#### Directions for this task:
Filter the entries for lines with the word "referenced".

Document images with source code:
........
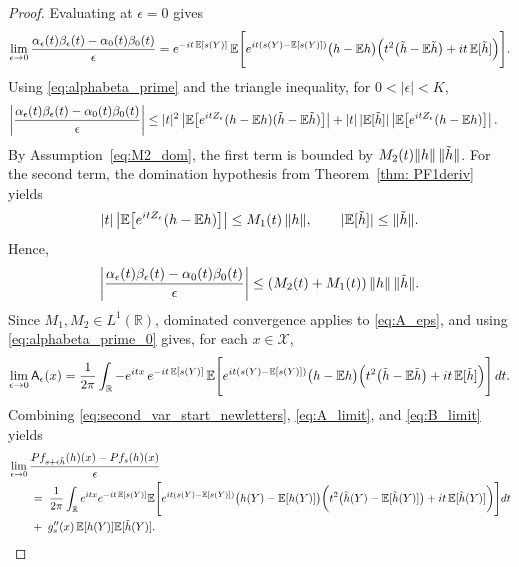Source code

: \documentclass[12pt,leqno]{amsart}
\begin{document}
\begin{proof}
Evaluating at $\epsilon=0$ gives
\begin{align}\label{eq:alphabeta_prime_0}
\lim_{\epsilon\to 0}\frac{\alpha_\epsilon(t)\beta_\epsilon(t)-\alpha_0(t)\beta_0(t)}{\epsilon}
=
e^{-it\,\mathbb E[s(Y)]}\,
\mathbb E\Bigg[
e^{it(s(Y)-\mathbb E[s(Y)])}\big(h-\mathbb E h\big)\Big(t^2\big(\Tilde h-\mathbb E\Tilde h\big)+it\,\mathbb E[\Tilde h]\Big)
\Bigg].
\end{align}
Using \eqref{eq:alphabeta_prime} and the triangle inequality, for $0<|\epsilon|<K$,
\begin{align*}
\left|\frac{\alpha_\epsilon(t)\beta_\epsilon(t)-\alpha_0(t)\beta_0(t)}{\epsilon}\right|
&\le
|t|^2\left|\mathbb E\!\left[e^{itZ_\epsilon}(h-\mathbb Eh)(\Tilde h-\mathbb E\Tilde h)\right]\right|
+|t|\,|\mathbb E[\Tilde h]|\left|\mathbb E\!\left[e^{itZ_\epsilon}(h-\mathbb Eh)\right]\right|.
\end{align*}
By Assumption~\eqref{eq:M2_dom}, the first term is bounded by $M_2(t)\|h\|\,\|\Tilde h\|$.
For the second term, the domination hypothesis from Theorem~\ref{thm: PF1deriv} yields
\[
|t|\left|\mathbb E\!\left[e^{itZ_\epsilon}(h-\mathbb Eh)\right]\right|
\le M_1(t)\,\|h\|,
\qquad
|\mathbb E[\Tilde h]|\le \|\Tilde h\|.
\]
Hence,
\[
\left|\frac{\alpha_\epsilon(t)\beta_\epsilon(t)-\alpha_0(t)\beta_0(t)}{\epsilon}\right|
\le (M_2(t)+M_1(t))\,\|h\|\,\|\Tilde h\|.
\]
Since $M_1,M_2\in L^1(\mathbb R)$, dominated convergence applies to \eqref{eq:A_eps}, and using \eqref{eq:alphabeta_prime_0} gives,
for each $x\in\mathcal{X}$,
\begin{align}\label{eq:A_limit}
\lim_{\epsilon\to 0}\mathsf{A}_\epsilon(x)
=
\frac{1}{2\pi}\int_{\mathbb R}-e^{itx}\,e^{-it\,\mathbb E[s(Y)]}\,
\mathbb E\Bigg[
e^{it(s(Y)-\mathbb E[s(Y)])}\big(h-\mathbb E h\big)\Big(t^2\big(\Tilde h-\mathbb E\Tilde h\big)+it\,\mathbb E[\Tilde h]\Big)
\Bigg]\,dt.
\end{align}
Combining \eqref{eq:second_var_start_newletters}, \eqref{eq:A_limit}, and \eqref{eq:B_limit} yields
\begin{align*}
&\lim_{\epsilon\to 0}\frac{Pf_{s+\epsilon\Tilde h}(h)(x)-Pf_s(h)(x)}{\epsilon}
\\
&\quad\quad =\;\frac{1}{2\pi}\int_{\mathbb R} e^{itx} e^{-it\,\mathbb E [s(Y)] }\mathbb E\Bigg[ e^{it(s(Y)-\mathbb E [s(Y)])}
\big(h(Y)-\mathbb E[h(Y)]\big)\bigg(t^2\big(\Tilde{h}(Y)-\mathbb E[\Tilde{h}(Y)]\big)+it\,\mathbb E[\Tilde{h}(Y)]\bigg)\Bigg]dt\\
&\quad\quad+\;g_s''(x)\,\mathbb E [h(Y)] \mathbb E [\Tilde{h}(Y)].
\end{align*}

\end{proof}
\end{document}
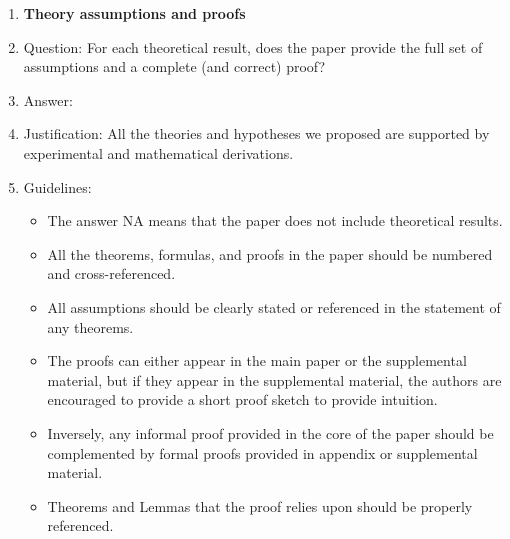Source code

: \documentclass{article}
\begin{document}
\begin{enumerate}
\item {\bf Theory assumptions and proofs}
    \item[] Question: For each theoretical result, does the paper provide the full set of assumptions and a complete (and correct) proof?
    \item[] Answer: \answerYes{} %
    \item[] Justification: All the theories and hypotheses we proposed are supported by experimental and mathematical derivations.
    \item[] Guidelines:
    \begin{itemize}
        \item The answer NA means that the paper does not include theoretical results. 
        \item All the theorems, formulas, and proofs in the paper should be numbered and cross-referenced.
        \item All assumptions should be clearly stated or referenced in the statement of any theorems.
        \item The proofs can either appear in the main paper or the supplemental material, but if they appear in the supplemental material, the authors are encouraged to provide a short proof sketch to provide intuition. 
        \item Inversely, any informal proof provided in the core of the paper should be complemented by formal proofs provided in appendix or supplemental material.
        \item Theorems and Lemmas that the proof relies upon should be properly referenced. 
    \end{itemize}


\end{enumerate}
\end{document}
........
#### Worked solution:
        \item All the theorems, formulas, and proofs in the paper should be numbered and cross-referenced.
        \item All assumptions should be clearly stated or referenced in the statement of any theorems.
        \item Theorems and Lemmas that the proof relies upon should be properly referenced. 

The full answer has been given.